▶ [Material shown]
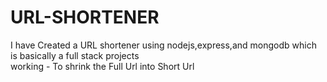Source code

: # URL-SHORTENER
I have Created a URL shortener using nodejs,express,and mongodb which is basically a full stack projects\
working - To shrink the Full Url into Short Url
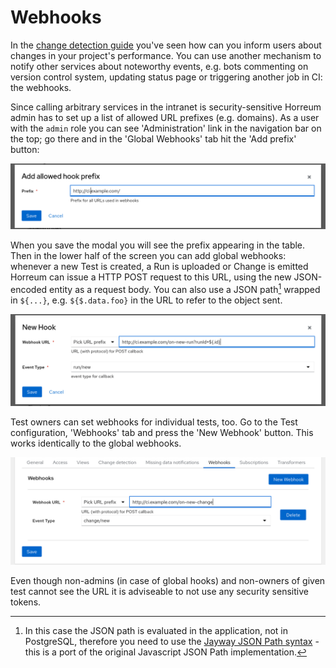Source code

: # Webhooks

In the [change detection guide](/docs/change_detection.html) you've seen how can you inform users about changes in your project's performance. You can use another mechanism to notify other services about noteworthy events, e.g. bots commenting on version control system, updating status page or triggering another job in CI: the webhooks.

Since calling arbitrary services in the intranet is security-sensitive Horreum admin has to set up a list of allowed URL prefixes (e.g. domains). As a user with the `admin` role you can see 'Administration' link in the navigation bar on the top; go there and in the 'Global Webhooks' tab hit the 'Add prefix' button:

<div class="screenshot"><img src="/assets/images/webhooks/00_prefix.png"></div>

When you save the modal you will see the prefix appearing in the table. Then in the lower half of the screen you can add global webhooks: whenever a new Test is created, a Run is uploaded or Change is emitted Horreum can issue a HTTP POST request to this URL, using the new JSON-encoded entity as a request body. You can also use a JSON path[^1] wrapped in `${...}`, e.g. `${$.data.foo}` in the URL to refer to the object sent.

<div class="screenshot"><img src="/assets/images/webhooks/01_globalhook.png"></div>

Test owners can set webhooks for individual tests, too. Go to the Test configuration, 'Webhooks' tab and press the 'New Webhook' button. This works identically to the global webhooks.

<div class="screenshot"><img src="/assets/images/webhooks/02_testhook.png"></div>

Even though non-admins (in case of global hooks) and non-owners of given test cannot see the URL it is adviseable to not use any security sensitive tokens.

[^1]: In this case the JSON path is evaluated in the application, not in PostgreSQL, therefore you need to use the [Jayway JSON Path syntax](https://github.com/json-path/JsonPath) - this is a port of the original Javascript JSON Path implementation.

* * *

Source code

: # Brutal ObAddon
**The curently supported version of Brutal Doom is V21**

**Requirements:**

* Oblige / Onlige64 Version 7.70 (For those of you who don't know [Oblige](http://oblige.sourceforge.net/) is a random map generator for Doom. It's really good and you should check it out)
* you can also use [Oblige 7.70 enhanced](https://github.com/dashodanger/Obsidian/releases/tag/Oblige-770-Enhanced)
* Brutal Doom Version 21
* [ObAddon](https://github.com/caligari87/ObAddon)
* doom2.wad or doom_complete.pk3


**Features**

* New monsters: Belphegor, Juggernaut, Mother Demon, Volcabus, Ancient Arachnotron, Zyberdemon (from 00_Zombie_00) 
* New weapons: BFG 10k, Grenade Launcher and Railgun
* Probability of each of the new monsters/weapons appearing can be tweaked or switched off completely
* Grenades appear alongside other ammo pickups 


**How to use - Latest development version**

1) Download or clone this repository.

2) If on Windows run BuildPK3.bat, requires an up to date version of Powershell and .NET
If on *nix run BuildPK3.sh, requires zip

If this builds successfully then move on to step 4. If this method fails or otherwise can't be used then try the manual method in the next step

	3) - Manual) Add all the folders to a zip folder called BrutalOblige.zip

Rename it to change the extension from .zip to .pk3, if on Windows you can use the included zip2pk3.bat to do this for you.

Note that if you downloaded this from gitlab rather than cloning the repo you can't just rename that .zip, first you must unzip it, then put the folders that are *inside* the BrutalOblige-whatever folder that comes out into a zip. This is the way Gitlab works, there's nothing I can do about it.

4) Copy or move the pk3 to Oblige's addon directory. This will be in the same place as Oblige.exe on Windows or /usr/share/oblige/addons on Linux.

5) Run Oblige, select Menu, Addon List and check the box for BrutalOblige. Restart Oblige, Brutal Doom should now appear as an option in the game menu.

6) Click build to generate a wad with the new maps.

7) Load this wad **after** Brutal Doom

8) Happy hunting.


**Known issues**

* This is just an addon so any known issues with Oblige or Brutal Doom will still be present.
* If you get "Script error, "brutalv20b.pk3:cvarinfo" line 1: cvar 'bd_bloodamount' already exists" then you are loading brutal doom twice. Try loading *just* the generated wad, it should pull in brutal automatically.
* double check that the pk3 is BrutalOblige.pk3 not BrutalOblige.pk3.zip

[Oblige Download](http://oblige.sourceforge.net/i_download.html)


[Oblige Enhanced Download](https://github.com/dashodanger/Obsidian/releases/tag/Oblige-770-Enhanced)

--

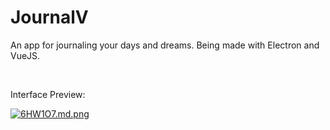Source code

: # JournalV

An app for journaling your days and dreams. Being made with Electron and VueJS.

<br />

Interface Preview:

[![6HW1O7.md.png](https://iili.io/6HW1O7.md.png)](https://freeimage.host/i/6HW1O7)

▶ [Assignment] The count of lines above that include the string "issues" is the sole expected answer.

▶ [Exercise answer] 2